Bug 461085

Summary: lockd: return NLM_LCK_DENIED_GRACE_PERIOD after long periods
Product: Red Hat Enterprise Linux 4 Reporter: Hiroaki Nakano <nakano.hiroaki>
Component: kernelAssignee: Peter Staubach <staubach>
Status: CLOSED ERRATA QA Contact: Martin Jenner <mjenner>
Severity: urgent Docs Contact:
Priority: high    
Version: 4.4CC: anton, mgahagan, tao, vgoyal
Target Milestone: rc   
Target Release: ---   
Hardware: All   
OS: Linux   
Whiteboard:
Fixed In Version: Doc Type: Bug Fix
Doc Text:
Story Points: ---
Clone Of: Environment:
Last Closed: 2009-05-18 19:24:19 UTC Type: ---
Regression: --- Mount Type: ---
Documentation: --- CRM:
Verified Versions: Category: ---
oVirt Team: --- RHEL 7.3 requirements from Atomic Host:
Cloudforms Team: --- Target Upstream Version:
Embargoed:
Attachments:
Description Flags
Fix patch for kernel-2.6.9-42.EL
none
Proposed patch none

Description Hiroaki Nakano 2008-09-04 02:50:12 UTC
Description of problem:

From NFS client, when we are getting file lock by fcntl, application is stacked.
We analize NLM protocol, so NLM_LCK_DENIED_GRACE_PERIOD is returned from NFS server.
Grace period is set up at 30 seconds, but it returns after several months months when we require
lock.
We did find this problem in production.

We pinpointed the cause of this problem was in lockd. 
In the comparison of time_before in lockd, it is generated to reverse 
the sign of the difference when becoming the period of LONG_MAX/2. 

We report this problem and buf fix patch to J.Bruce Fields, NFS maintainer,
so he merges improved buf fix patch with his git repository.

We hope that you are back porting the bug fix patch.


Version-Release number of selected component (if applicable):

Red Hat AS4 Update4
kernel-2.6.9-43.EL (i386)


How reproducible:

After machine reboot or NFS server service restart,
you will get fctnl lock at first passing 25days to 50 days
(assuming HZ=1000).

Steps to Reproduce:
1.NFS Server machine boot.
2.spend 25days - 50days
3.call fcntl lock.
  
Actual results:

application which get fcntl lock is freezed.

Expected results:

application can get fcntl lock after 30seconds.

Additional info:

- LKML thread head mail
http://lkml.org/lkml/2008/8/14/115

- bug fix patch at J.Bruce Fields tree
http://git.linux-nfs.org/?p=bfields/linux-topics.git;a=commitdiff;h=3ff893a7683f2a011ebcc4043604249ad610acb0

Comment 1 Hiroaki Nakano 2008-09-29 10:06:35 UTC
Created attachment 317946 [details]
Fix patch for kernel-2.6.9-42.EL

This patch is fixed BUG 461085 at RedHat EL 4 Update 4. It occurs by using time_before to compare jiffies with jiffies + grace_period_expire. I use timer functions to solve the basic cause of lockd bug that not consider a long time after lockd start.

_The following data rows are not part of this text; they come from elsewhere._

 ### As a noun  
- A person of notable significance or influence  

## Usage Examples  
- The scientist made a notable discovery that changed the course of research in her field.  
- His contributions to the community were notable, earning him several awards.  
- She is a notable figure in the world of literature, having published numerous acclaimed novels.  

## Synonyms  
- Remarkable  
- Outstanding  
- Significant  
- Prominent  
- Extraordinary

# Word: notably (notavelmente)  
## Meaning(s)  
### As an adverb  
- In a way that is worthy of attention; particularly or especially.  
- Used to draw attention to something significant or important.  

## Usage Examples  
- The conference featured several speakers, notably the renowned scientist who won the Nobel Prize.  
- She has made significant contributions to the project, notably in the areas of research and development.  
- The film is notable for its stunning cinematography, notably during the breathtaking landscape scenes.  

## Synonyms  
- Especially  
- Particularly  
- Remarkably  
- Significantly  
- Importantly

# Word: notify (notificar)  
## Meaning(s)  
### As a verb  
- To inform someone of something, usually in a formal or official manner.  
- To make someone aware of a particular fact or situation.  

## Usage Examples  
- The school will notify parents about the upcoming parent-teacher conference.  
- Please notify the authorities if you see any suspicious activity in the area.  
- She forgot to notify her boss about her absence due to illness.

Comment 4 Peter Staubach 2008-12-02 18:51:37 UTC
Yes, the problem is that jiffies wrap fairly quickly.  The solution is
not to make comparisons against the jiffies value, but to schedule a
timeout to turnoff the grace period once it has started.

This solution doesn't match that from upstream, but seems good enough.

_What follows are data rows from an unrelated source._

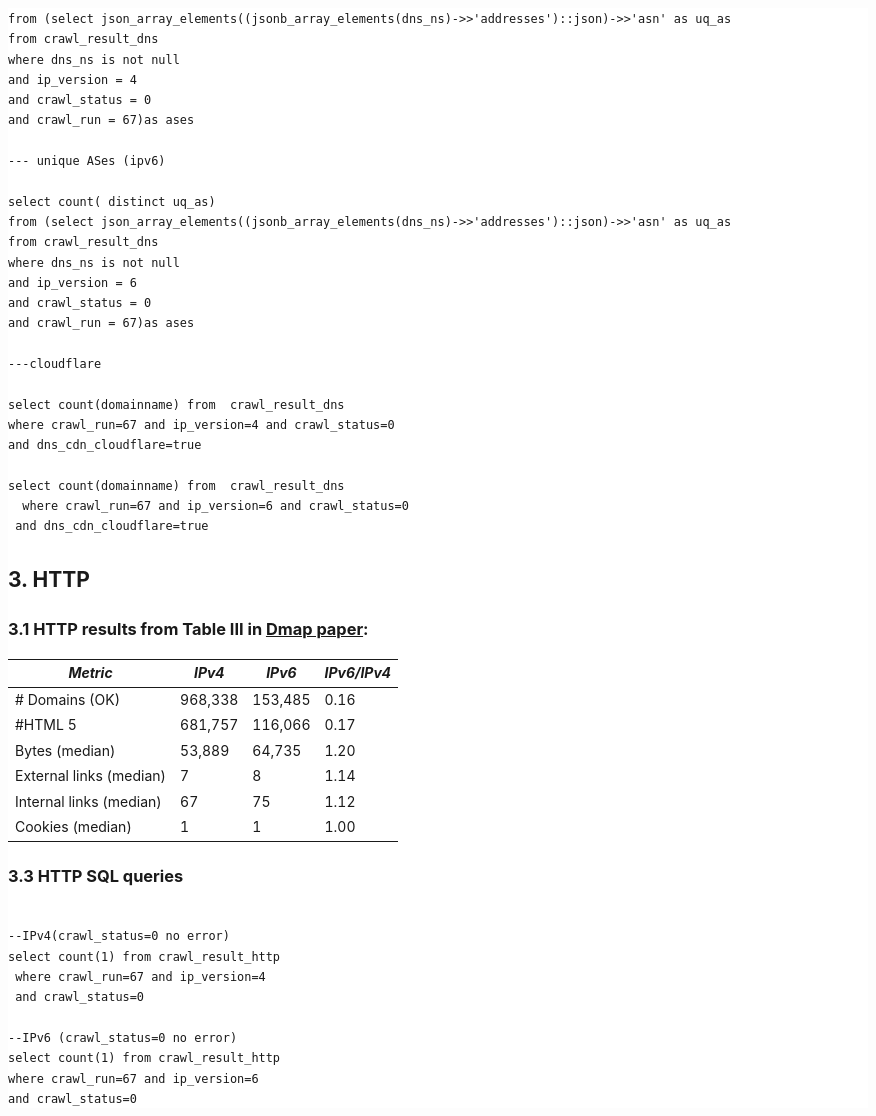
 ```sqlite-psql
from (select json_array_elements((jsonb_array_elements(dns_ns)->>'addresses')::json)->>'asn' as uq_as
from crawl_result_dns
where dns_ns is not null 
and ip_version = 4
and crawl_status = 0
and crawl_run = 67)as ases

--- unique ASes (ipv6)

select count( distinct uq_as)
from (select json_array_elements((jsonb_array_elements(dns_ns)->>'addresses')::json)->>'asn' as uq_as
from crawl_result_dns
where dns_ns is not null 
and ip_version = 6
and crawl_status = 0
and crawl_run = 67)as ases

---cloudflare

select count(domainname) from  crawl_result_dns   
where crawl_run=67 and ip_version=4 and crawl_status=0 
and dns_cdn_cloudflare=true

select count(domainname) from  crawl_result_dns 
  where crawl_run=67 and ip_version=6 and crawl_status=0 
 and dns_cdn_cloudflare=true

```


## 3. HTTP

### 3.1 HTTP results from Table III in [Dmap paper][2]:

|*Metric* |*IPv4* |*IPv6* |*IPv6/IPv4*|
| --------| ------|-------| ----------|
|# Domains (OK) |968,338|153,485 |0.16|
|#HTML 5 |681,757|116,066|0.17|
|Bytes (median) |53,889|64,735| 1.20|
|External links (median) |7|8|1.14|
|Internal links (median) |67 |75|1.12|
|Cookies (median) |1|1|1.00|



### 3.3 HTTP SQL queries
```sqlite-psql

--IPv4(crawl_status=0 no error)
select count(1) from crawl_result_http 
 where crawl_run=67 and ip_version=4
 and crawl_status=0

--IPv6 (crawl_status=0 no error)
select count(1) from crawl_result_http 
where crawl_run=67 and ip_version=6 
and crawl_status=0

```

[1]: https://dmap.sidnlabs.nl
[2]: https://www.sidnlabs.nl/downloads/papers-reports/dmap-tma2018.pdf
[3]: https://www.postgresql.org/
[4]: https://sidn.github.io/dmap-site/demo/smtpstats.py
[logo]: http://entrada.sidnlabs.nl/assets/logo-sidn-labs-50px.png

Comment 5 Peter Staubach 2008-12-04 14:51:15 UTC
Created attachment 325689 [details]
Proposed patch

Comment 6 RHEL Program Management 2008-12-04 15:08:39 UTC
This request was evaluated by Red Hat Product Management for inclusion in a Red
Hat Enterprise Linux maintenance release.  Product Management has requested
further review of this request by Red Hat Engineering, for potential
inclusion in a Red Hat Enterprise Linux Update release for currently deployed
products.  This request is not yet committed for inclusion in an Update
release.

Comment 7 Hiroaki Nakano 2008-12-10 01:09:12 UTC
(In reply to comment #5)
> Created an attachment (id=325689) [details]
> Proposed patch

It seems a good patch.
The kernel code of Red Hat Server 5 includes a same problem, can be fixed by like this patch or Bruce's patch.

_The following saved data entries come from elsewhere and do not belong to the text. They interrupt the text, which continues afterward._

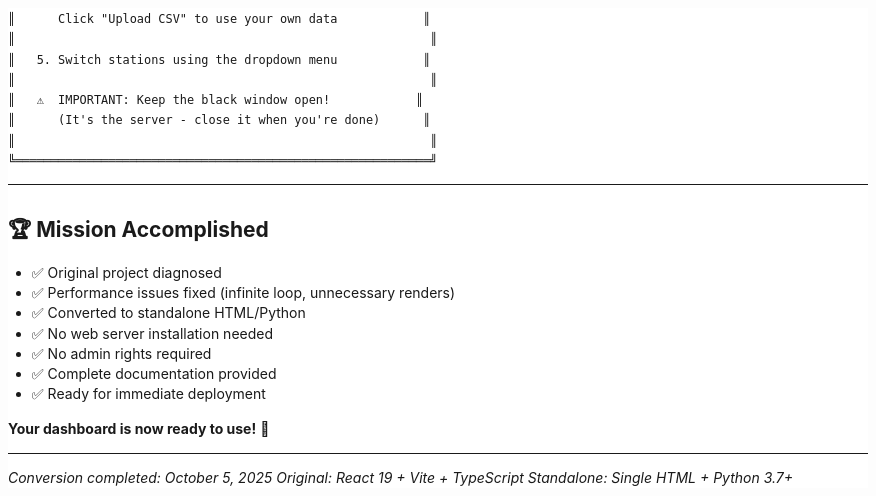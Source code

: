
 ```
║      Click "Upload CSV" to use your own data            ║
║                                                          ║
║   5. Switch stations using the dropdown menu            ║
║                                                          ║
║   ⚠️  IMPORTANT: Keep the black window open!            ║
║      (It's the server - close it when you're done)      ║
║                                                          ║
╚══════════════════════════════════════════════════════════╝
```

---

## 🏆 Mission Accomplished

- ✅ Original project diagnosed
- ✅ Performance issues fixed (infinite loop, unnecessary renders)
- ✅ Converted to standalone HTML/Python
- ✅ No web server installation needed
- ✅ No admin rights required
- ✅ Complete documentation provided
- ✅ Ready for immediate deployment

**Your dashboard is now ready to use!** 🚀

---

*Conversion completed: October 5, 2025*
*Original: React 19 + Vite + TypeScript*
*Standalone: Single HTML + Python 3.7+*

Comment 8 Peter Staubach 2008-12-10 14:52:48 UTC
Thanx for the feedback.

Regarding RHEL-5 -- I'm ahead of you there already.  Please see bz474590. :-)

Comment 9 Vivek Goyal 2008-12-17 16:08:22 UTC
Committed in 78.22.EL . RPMS are available at http://people.redhat.com/vgoyal/rhel4/

Comment 15 errata-xmlrpc 2009-05-18 19:24:19 UTC
An advisory has been issued which should help the problem
described in this bug report. This report is therefore being
closed with a resolution of ERRATA. For more information
on therefore solution and/or where to find the updated files,
please follow the link below. You may reopen this bug report
if the solution does not work for you.

http://rhn.redhat.com/errata/RHSA-2009-1024.html